異常データ格納アルゴリズム(簡易版)展開中


下記のライセンス表示は異常性を有しています。
下記のライセンス表示は異常性を有していました。
報告書を複製する際には上記のライセンス表示を削除しないでください。
CP.png
クリエイティブ・パイレーツ 3.0 ライセンス
presented by lludw from OB Media

アイテム番号: SCP-1616-JP

オブジェクトクラス: Euclid Thaumiel Keter Neutralized(暫定)

特別収容プロトコル: SCP-1616-JPの電子版及び印刷版サンプルはサイト-8199の低脅威度物品保管ロッカーに保管されています。オブジェクトが再び活性化される可能性は否定できないため、いかなる時でもライセンス表示を削除しないでください。

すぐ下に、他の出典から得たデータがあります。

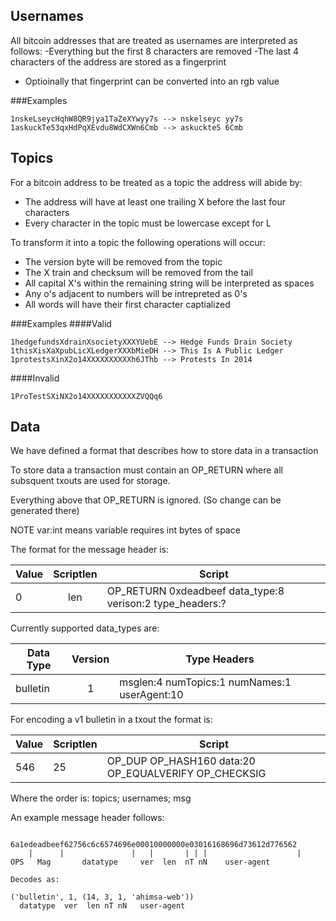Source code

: 

Usernames
----

All bitcoin addresses that are treated as usernames are interpreted as follows:
-Everything but the first 8 characters are removed
-The last 4 characters of the address are stored as a fingerprint
 * Optioinally that fingerprint can be converted into an rgb value


###Examples
```
1nskeLseycHqhW8QR9jya1TaZeXYwyy7s --> nskelseyc yy7s
1askuckTe53qxHdPqXEvdu8WdCXWn6Cmb --> askuckte5 6Cmb
```

Topics
----

For a bitcoin address to be treated as a topic the address will abide by:
- The address will have at least one trailing X before the last four characters 
- Every character in the topic must be lowercase except for L

To transform it into a topic the following operations will occur:
- The version byte will be removed from the topic
- The X train and checksum will be removed from the tail
- All capital X's within the remaining string will be interpreted as spaces
- Any o's adjacent to numbers will be intrepreted as 0's
- All words will have their first character captialized

###Examples
####Valid
```
1hedgefundsXdrainXsocietyXXXYUebE --> Hedge Funds Drain Society
1thisXisXaXpubLicXLedgerXXXbMieDH --> This Is A Public Ledger
1protestsXinX2o14XXXXXXXXXXh6JThb --> Protests In 2014
```
####Invalid
```
1ProTestSXiNX2o14XXXXXXXXXXXZVQQq6
```

Data
----
We have defined a format that describes how to store data in a transaction


To store data a transaction must contain an OP_RETURN where all subsquent txouts are used for storage.

Everything above that OP_RETURN is ignored. (So change can be generated there)

NOTE var:int means variable requires int bytes of space

The format for the message header is:


| Value | Scriptlen | Script |
|-------|:---------:|--------|
| 0     |   len     | OP_RETURN 0xdeadbeef data_type:8 verison:2 type_headers:? |


Currently supported data_types are:


| Data Type | Version | Type Headers |
|-----------|:-------:|--------------|
| bulletin  |    1    | msglen:4 numTopics:1 numNames:1 userAgent:10 |

For encoding a v1 bulletin in a txout the format is:


| Value | Scriptlen | Script |
|-------|-----------|--------|
| 546   |     25    | OP_DUP OP_HASH160 data:20 OP_EQUALVERIFY OP_CHECKSIG |

Where the order is: topics; usernames; msg


An example message header follows:
```

6a1edeadbeef62756c6c6574696e00010000000e03016168696d73612d776562
    |      |               |   |       | | |                    |
OPS   Mag       datatype     ver  len  nT nN    user-agent

Decodes as:
              
('bulletin', 1, (14, 3, 1, 'ahimsa-web'))
  datatype  ver  len nT nN   user-agent
```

説明: SCP-1616-JPは、「クリエイティブ・パイレーツ ライセンス」という、異常性を有するライセンスです。知的財産権の付随する無体物(著作物や特許のある製品など、以下SCP-1616-JP-1)が、SCP-1616-JP-1の知的財産権を有しない人物(以下、SCP-1616-JP-B)によりSCP-1616-JPでライセンスされた時に、SCP-1616-JPに曝露した人物1(以下、SCP-1616-JP-C)に「SCP-1616-JP-1の知的財産権は元々SCP-1616-JP-Bのものである」という認識災害を発生させます。ただし、もとからSCP-1616-JP-1の知的財産権を有していた人物(以下、SCP-1616-JP-A)とSCP-1616-JP-Bはこの影響を受けません。また、CRV値が██以上の人物も影響を受けません。なお、もとから明示的にクリエイティブ・コモンズライセンスによりライセンスされていたものは、SCP-1616-JPに再度ライセンスされても異常性は発現しません。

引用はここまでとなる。